Sans doute l’argent est une marchandise qu’on peut avoir intérêt à exporter à certains momens plutôt qu’autre chose, — nous l’avons éprouvé cette année même; — mais il est d’autres momens où cette exportation peut causer de graves préjudices. Si on exporte pour 200 ou 300 millions de vin de plus qu’à l’ordinaire, et que cette exportation produise la rareté et le renchérissement du vin, c’est un inconvénient pour le consommateur qui est amplement compensé par le bénéfice du producteur et par le profit général qu’en retire la communauté en important d’autres produits et en développant ses affaires en conséquence. Il n’en est pas de même du numéraire : si on en exporte pour 200 ou 300 millions de plus, et que cette exportation produise la rareté, l’inconvénient n’est plus limité à un seul objet et n’atteint plus une seule classe d’individus, il devient général et atteint tout le monde. Un économiste américain fort distingué, M. Carey, a dit, en parlant du numéraire, qu’il était comme un rail sur lequel glissent les transactions : supprimez le rail, vous supprimez les transactions. On peut, il est vrai, faire passer plus de transactions sur le même rail à l’aide du crédit; mais il y a une limite à cette extension, et cette limite est surtout étroite et gênante dans les momens où l’on a plus à payer qu’à recevoir au dehors, et où par conséquent tous les ressorts du crédit sont déjà très tendus. Dans ces momens-là, si on laisse aller à l’extérieur 200 ou 300 millions de numéraire sans s’en préoccuper, confiant dans la maxime que « les produits s’échangent contre les produits, » on ne tarde pas à en sentir les inconvéniens et à s’apercevoir que si l’argent est une marchandise, c’est une marchandise d’une espèce particulière qu’on ne peut pas laisser trop diminuer sous peine d’apporter un trouble considérable dans les rapports économiques et de voir les affaires s’arrêter faute de ce rail sur lequel elles glissent.

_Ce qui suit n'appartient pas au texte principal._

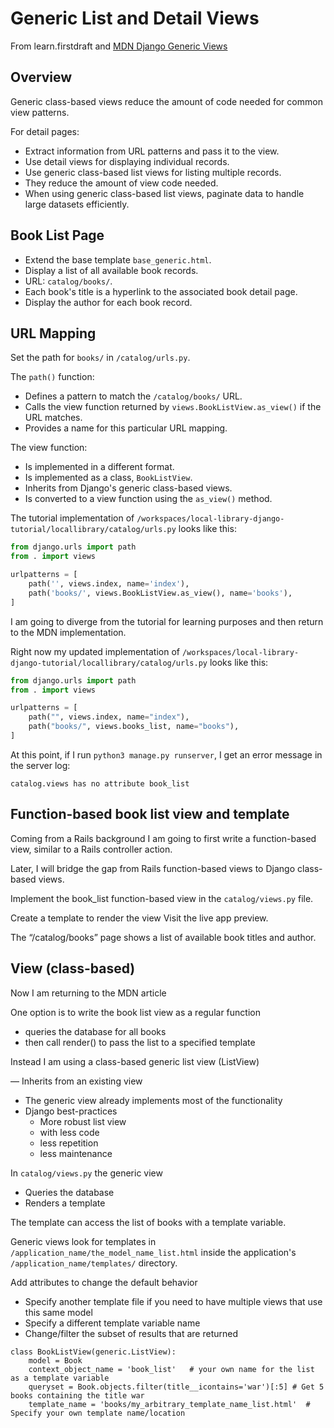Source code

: # Generic List and Detail Views

From learn.firstdraft and [MDN Django Generic Views](https://developer.mozilla.org/en-US/docs/Learn/Server-side/Django/Generic_views)

## Overview

Generic class-based views reduce the amount of code needed for common view patterns.

For detail pages:
- Extract information from URL patterns and pass it to the view.
- Use detail views for displaying individual records.
- Use generic class-based list views for listing multiple records.
- They reduce the amount of view code needed.
- When using generic class-based list views, paginate data to handle large datasets efficiently.

## Book List Page

- Extend the base template `base_generic.html`.
- Display a list of all available book records.
- URL: `catalog/books/`.
- Each book's title is a hyperlink to the associated book detail page.
- Display the author for each book record.

## URL Mapping

Set the path for `books/` in `/catalog/urls.py`.

The `path()` function:
- Defines a pattern to match the `/catalog/books/` URL.
- Calls the view function returned by `views.BookListView.as_view()` if the URL matches.
- Provides a name for this particular URL mapping.

The view function:
- Is implemented in a different format.
- Is implemented as a class, `BookListView`.
- Inherits from Django's generic class-based views.
- Is converted to a view function using the `as_view()` method.

The tutorial implementation of `/workspaces/local-library-django-tutorial/locallibrary/catalog/urls.py` looks like this:

```python
from django.urls import path
from . import views

urlpatterns = [
    path('', views.index, name='index'),
    path('books/', views.BookListView.as_view(), name='books'),
]
```

I am going to diverge from the tutorial for learning purposes and then return to the MDN implementation.

Right now my updated implementation of `/workspaces/local-library-django-tutorial/locallibrary/catalog/urls.py` looks like this:

```python
from django.urls import path
from . import views

urlpatterns = [
    path("", views.index, name="index"),
    path("books/", views.books_list, name="books"),
]
```

At this point, if I run `python3 manage.py runserver`, I get an error message in the server log:

`catalog.views has no attribute book_list`

## Function-based book list view and template

Coming from a Rails background I am going to first write a function-based view, similar to a Rails controller action. 

Later, I will bridge the gap from Rails function-based views to Django class-based views.

Implement the book_list function-based view in the `catalog/views.py` file.

Create a template to render the view
Visit the live app preview.

The “/catalog/books” page shows a list of available book titles and author.

## View (class-based)

Now I am returning to the MDN article

One option is to write the book list view as a regular function
- queries the database for all books
- then call render() to pass the list to a specified template

Instead I am using a class-based generic list view (ListView)

— Inherits from an existing view
- The generic view already implements most of the functionality
- Django best-practices
    - More robust list view
    - with less code
    - less repetition
    - less maintenance

In `catalog/views.py` the generic view 
- Queries the database 
- Renders a template 
 
The template can access the list of books with a template variable.

Generic views look for templates in `/application_name/the_model_name_list.html` inside the application's `/application_name/templates/` directory.

Add attributes to change the default behavior

- Specify another template file if you need to have multiple views that use this same model
- Specify a different template variable name 
- Change/filter the subset of results that are returned

```
class BookListView(generic.ListView):
    model = Book
    context_object_name = 'book_list'   # your own name for the list as a template variable
    queryset = Book.objects.filter(title__icontains='war')[:5] # Get 5 books containing the title war
    template_name = 'books/my_arbitrary_template_name_list.html'  # Specify your own template name/location
```
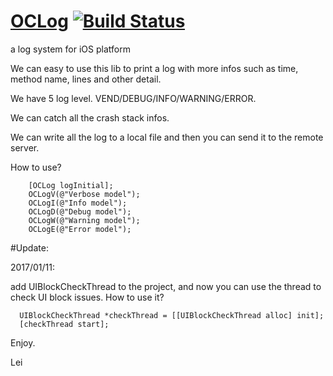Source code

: 
# [OCLog](https://github.com/leisurehuang/OCLog) [![Build Status](https://travis-ci.org/leisurehuang/OCLog.svg?branch=master)](https://travis-ci.org/leisurehuang/OCLog)

a log system for iOS platform

We can easy to use this lib to print a log with more infos such as time, method name, lines and other detail.

We have 5 log level. VEND/DEBUG/INFO/WARNING/ERROR.

We can catch all the crash stack infos.

We can write all the log to a local file and then you can send it to the remote server.


How to use?
```
    [OCLog logInitial];
    OCLogV(@"Verbose model");
    OCLogI(@"Info model");
    OCLogD(@"Debug model");
    OCLogW(@"Warning model");
    OCLogE(@"Error model");
```

#Update:

2017/01/11:

add UIBlockCheckThread to the project, and now you can use the thread to check UI block issues.
How to use it?

```
  UIBlockCheckThread *checkThread = [[UIBlockCheckThread alloc] init];
  [checkThread start];
```



   Enjoy.

   Lei
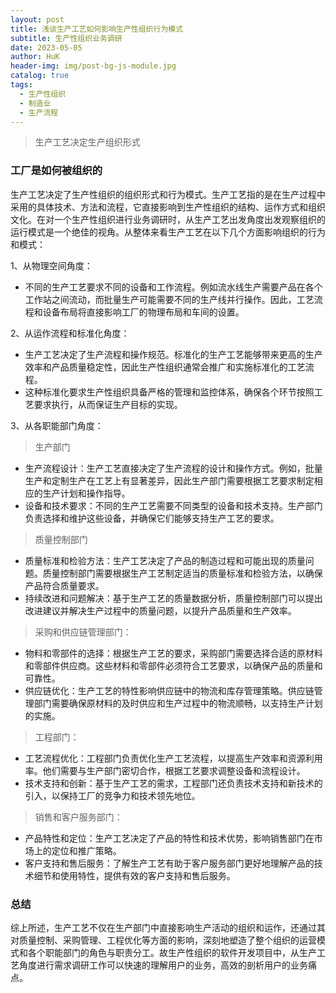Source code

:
 ```yaml
---
layout: post
title: 浅谈生产工艺如何影响生产性组织行为模式
subtitle: 生产性组织业务调研
date: 2023-05-05
author: HuK
header-img: img/post-bg-js-module.jpg
catalog: true
tags:
  - 生产性组织
  - 制造业
  - 生产流程
---
```


> 生产工艺决定生产组织形式

### 工厂是如何被组织的

生产工艺决定了生产性组织的组织形式和行为模式。生产工艺指的是在生产过程中采用的具体技术、方法和流程，它直接影响到生产性组织的结构、运作方式和组织文化。在对一个生产性组织进行业务调研时，从生产工艺出发角度出发观察组织的运行模式是一个绝佳的视角。从整体来看生产工艺在以下几个方面影响组织的行为和模式：

1、从物理空间角度：

- 不同的生产工艺要求不同的设备和工作流程。例如流水线生产需要产品在各个工作站之间流动，而批量生产可能需要不同的生产线并行操作。因此，工艺流程和设备布局将直接影响工厂的物理布局和车间的设置。

2、从运作流程和标准化角度：

- 生产工艺决定了生产流程和操作规范。标准化的生产工艺能够带来更高的生产效率和产品质量稳定性，因此生产性组织通常会推广和实施标准化的工艺流程。
- 这种标准化要求生产性组织具备严格的管理和监控体系，确保各个环节按照工艺要求执行，从而保证生产目标的实现。

3、从各职能部门角度：

> 生产部门

- 生产流程设计：生产工艺直接决定了生产流程的设计和操作方式。例如，批量生产和定制生产在工艺上有显著差异，因此生产部门需要根据工艺要求制定相应的生产计划和操作指导。
- 设备和技术要求：不同的生产工艺需要不同类型的设备和技术支持。生产部门负责选择和维护这些设备，并确保它们能够支持生产工艺的要求。

> 质量控制部门

- 质量标准和检验方法：生产工艺决定了产品的制造过程和可能出现的质量问题。质量控制部门需要根据生产工艺制定适当的质量标准和检验方法，以确保产品符合质量要求。
- 持续改进和问题解决：基于生产工艺的质量数据分析，质量控制部门可以提出改进建议并解决生产过程中的质量问题，以提升产品质量和生产效率。

> 采购和供应链管理部门：

- 物料和零部件的选择：根据生产工艺的要求，采购部门需要选择合适的原材料和零部件供应商。这些材料和零部件必须符合工艺要求，以确保产品的质量和可靠性。
- 供应链优化：生产工艺的特性影响供应链中的物流和库存管理策略。供应链管理部门需要确保原材料的及时供应和生产过程中的物流顺畅，以支持生产计划的实施。

> 工程部门：

- 工艺流程优化：工程部门负责优化生产工艺流程，以提高生产效率和资源利用率。他们需要与生产部门密切合作，根据工艺要求调整设备和流程设计。
- 技术支持和创新：基于生产工艺的需求，工程部门还负责技术支持和新技术的引入，以保持工厂的竞争力和技术领先地位。

> 销售和客户服务部门：

- 产品特性和定位：生产工艺决定了产品的特性和技术优势，影响销售部门在市场上的定位和推广策略。
- 客户支持和售后服务：了解生产工艺有助于客户服务部门更好地理解产品的技术细节和使用特性，提供有效的客户支持和售后服务。

### 总结

综上所述，生产工艺不仅在生产部门中直接影响生产活动的组织和运作，还通过其对质量控制、采购管理、工程优化等方面的影响，深刻地塑造了整个组织的运营模式和各个职能部门的角色与职责分工。故生产性组织的软件开发项目中，从生产工艺角度进行需求调研工作可以快速的理解用户的业务，高效的剖析用户的业务痛点。
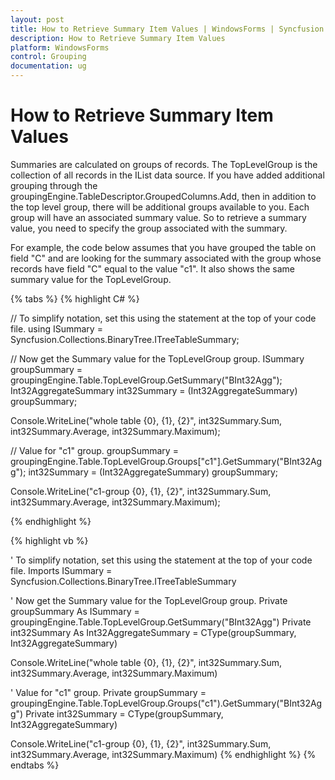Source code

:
 ```yaml
---
layout: post
title: How to Retrieve Summary Item Values | WindowsForms | Syncfusion
description: How to Retrieve Summary Item Values
platform: WindowsForms
control: Grouping
documentation: ug
---
```


# How to Retrieve Summary Item Values

Summaries are calculated on groups of records. The TopLevelGroup is the collection of all records in the IList data source. If you have added additional grouping through the groupingEngine.TableDescriptor.GroupedColumns.Add, then in addition to the top level group, there will be additional groups available to you. Each group will have an associated summary value. So to retrieve a summary value, you need to specify the group associated with the summary.

For example, the code below assumes that you have grouped the table on field "C" and are looking for the summary associated with the group whose records have field "C" equal to the value "c1". It also shows the same summary value for the TopLevelGroup.

{% tabs %}
{% highlight C# %}
 
// To simplify notation, set this using the statement at the top of your code file.
using ISummary = Syncfusion.Collections.BinaryTree.ITreeTableSummary;
    
// Now get the Summary value for the TopLevelGroup group.
ISummary groupSummary = groupingEngine.Table.TopLevelGroup.GetSummary("BInt32Agg");
Int32AggregateSummary int32Summary = (Int32AggregateSummary) groupSummary;
 
Console.WriteLine("whole table {0}, {1}, {2}", int32Summary.Sum, int32Summary.Average, int32Summary.Maximum);
       
// Value for "c1" group.
groupSummary = groupingEngine.Table.TopLevelGroup.Groups["c1"].GetSummary("BInt32Agg");
int32Summary = (Int32AggregateSummary) groupSummary;
 
Console.WriteLine("c1-group {0}, {1}, {2}", int32Summary.Sum, int32Summary.Average, int32Summary.Maximum);
 
{% endhighlight %}

{% highlight vb %}

 ' To simplify notation, set this using the statement at the top of your code file.
Imports ISummary = Syncfusion.Collections.BinaryTree.ITreeTableSummary
 
' Now get the Summary value for the TopLevelGroup group.
Private groupSummary As ISummary = groupingEngine.Table.TopLevelGroup.GetSummary("BInt32Agg")
Private int32Summary As Int32AggregateSummary = CType(groupSummary, Int32AggregateSummary)
 
Console.WriteLine("whole table {0}, {1}, {2}", int32Summary.Sum, int32Summary.Average, int32Summary.Maximum)
 
' Value for "c1" group.
Private groupSummary = groupingEngine.Table.TopLevelGroup.Groups("c1").GetSummary("BInt32Agg")
Private int32Summary = CType(groupSummary, Int32AggregateSummary)
 
Console.WriteLine("c1-group {0}, {1}, {2}", int32Summary.Sum, int32Summary.Average, int32Summary.Maximum)
{% endhighlight %}
{% endtabs %}
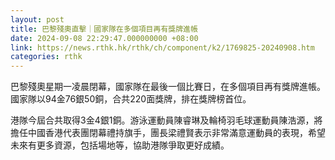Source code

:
 ```yaml
---
layout: post
title: 巴黎殘奧直擊｜國家隊在多個項目再有獎牌進帳
date: 2024-09-08 22:29:47.000000000 +08:00
link: https://news.rthk.hk/rthk/ch/component/k2/1769825-20240908.htm
categories: rthk
---
```


巴黎殘奧星期一凌晨閉幕，國家隊在最後一個比賽日，在多個項目再有獎牌進帳。國家隊以94金76銀50銅，合共220面獎牌，排在獎牌榜首位。

港隊今屆合共取得3金4銀1銅。游泳運動員陳睿琳及輪椅羽毛球運動員陳浩源，將擔任中國香港代表團閉幕禮持旗手，團長梁禮賢表示非常滿意運動員的表現，希望未來有更多資源，包括場地等，協助港隊爭取更好成績。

Assurément 200 ou 300 millions de plus ou de moins sont bien peu de chose dans un stock métallique qui, comme le nôtre, peut s’élever à 5 milliards; mais il faut remarquer qu’avant de venir les prendre à la Banque de France pour l’exportation on a épuisé tous les autres moyens de se procurer du numéraire. Quand on arrive à la Banque de France, beaucoup de métaux précieux se sont déjà écoulés par la voie ordinaire du change, et c’est lorsque ce change n’en fournit plus, lorsque l’argent devient rare et que la circulation a besoin de tout ce qui lui en reste, qu’on s’adresse à la Banque et qu’on lui demande les 200 ou 300 millions que la spéculation trouve profit à exporter. Nous comprenons que ceux qui attachent peu d’importance à la circulation métallique, et qui la remplaceraient au besoin par une circulation de papier-monnaie pure et simple, s’inquiètent peu de la disparition de ces 300 millions. Ils ne tarderaient pas à être au comble de leurs souhaits et à voir disparaître le dernier écu ; mais ceux qui, comme nous, attachent une grande importance à la circulation métallique, qui pensent qu’elle est l’âme des transactions et qu’un pays doit toujours en avoir la quantité dont il a besoin, ceux-là ne peuvent pas admettre qu’un établissement financier comme la Banque de France laisse vider son réservoir sans s’en préoccuper.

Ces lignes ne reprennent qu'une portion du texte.